Even though Tobin Bell's Jigsaw Killer character was killed off in the previous entry, in March 2007 it was announced that he signed on for Saw IV and Saw V.

With a production budget of $10 million, principal photography took place from April 16, 2007, to May 3, 2007, in Toronto.

==Release==
Saw IV was eventually released in Australia on October 25, 2007, and one day later, on October 26, 2007, in the United States and Canada. Lionsgate held its fourth annual "Give Til It Hurts" blood drive for the Red Cross.

===Soundtrack===
Saw IV (Music from and Inspired by Saw IV) was released on October 23, 2007, by Artists' Addiction Records. The film's theme song "I.V." was written by Yoshiki and performed by the rock group X Japan.

===Home media===
The DVD and Blu-ray was released on January 22, 2008, by Lionsgate Home Entertainment. It grossed $32.7 million in home sales. The film was released on 4K UHD in an Amazon-exclusive steelbook on October 21, 2025.

==Reception==

===Box office===
The film grossed $63,300,095 in the United States and Canada with an additional $76,052,538 in other markets, bringing the worldwide total to $139,352,633.

===Critical reception===
Saw IV was not screened in advance for critics. Metacritic, which uses a weighted average, assigned the a score of 36 out of 100, based on 16 critics, indicating "generally unfavorable" reviews. Audiences polled by CinemaScore gave the film an average grade of "B" on an A+ to F scale.

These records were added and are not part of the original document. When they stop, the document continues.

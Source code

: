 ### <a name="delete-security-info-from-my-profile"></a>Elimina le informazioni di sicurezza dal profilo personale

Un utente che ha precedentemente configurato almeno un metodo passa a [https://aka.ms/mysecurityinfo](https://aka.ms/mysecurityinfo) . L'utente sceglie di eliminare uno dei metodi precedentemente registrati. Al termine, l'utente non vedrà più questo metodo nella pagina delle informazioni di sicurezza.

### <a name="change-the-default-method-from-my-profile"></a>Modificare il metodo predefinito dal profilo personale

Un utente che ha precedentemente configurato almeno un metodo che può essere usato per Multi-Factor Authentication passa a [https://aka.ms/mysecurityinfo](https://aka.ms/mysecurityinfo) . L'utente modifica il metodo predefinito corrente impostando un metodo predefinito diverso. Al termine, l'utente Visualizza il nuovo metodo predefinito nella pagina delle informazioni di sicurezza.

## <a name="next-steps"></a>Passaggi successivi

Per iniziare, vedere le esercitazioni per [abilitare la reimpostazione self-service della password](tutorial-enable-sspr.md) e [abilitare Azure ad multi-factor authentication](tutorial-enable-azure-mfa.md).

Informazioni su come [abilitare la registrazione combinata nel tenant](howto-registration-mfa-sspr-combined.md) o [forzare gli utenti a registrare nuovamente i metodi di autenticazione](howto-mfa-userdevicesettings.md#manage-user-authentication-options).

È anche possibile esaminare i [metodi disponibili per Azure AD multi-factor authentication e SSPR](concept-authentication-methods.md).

Scott Schueller, writing for the Chicago Tribune, called it "a film as edgy as a rubber knife” and said that "if the terrible craft of Bousman's film doesn't turn your stomach, the borderline pornographic violence will. It's disconcerting to imagine anyone enjoying the vile filth splashing the screen." Frank Scheck from The Hollywood Reporter said "the famously inventive torture sequences here seem depleted of imagination", but added that "it hasn't yet jumped the shark like such predecessors as the Nightmare on Elm Street and Friday the 13th movies eventually did."

Peter Hartlaub from The San Francisco Chronicle called it "the Syriana of slasher films, so complicated and circuitous that your only hope of understanding everything is to eat lots of fish the night before and then watch each of the previous films, in order, right before you enter the theater." James Berardinelli wrote that "Saw IV functions as a drawn-out, tedious epilogue to a series that began with an energetic bang three years ago with Saw, then progressively lost momentum, coherence, and intelligence with each successive annual installment."

A less negative review came from Jamie Russell from the BBC, who called it "deeply unsettling; just like a horror movie should be."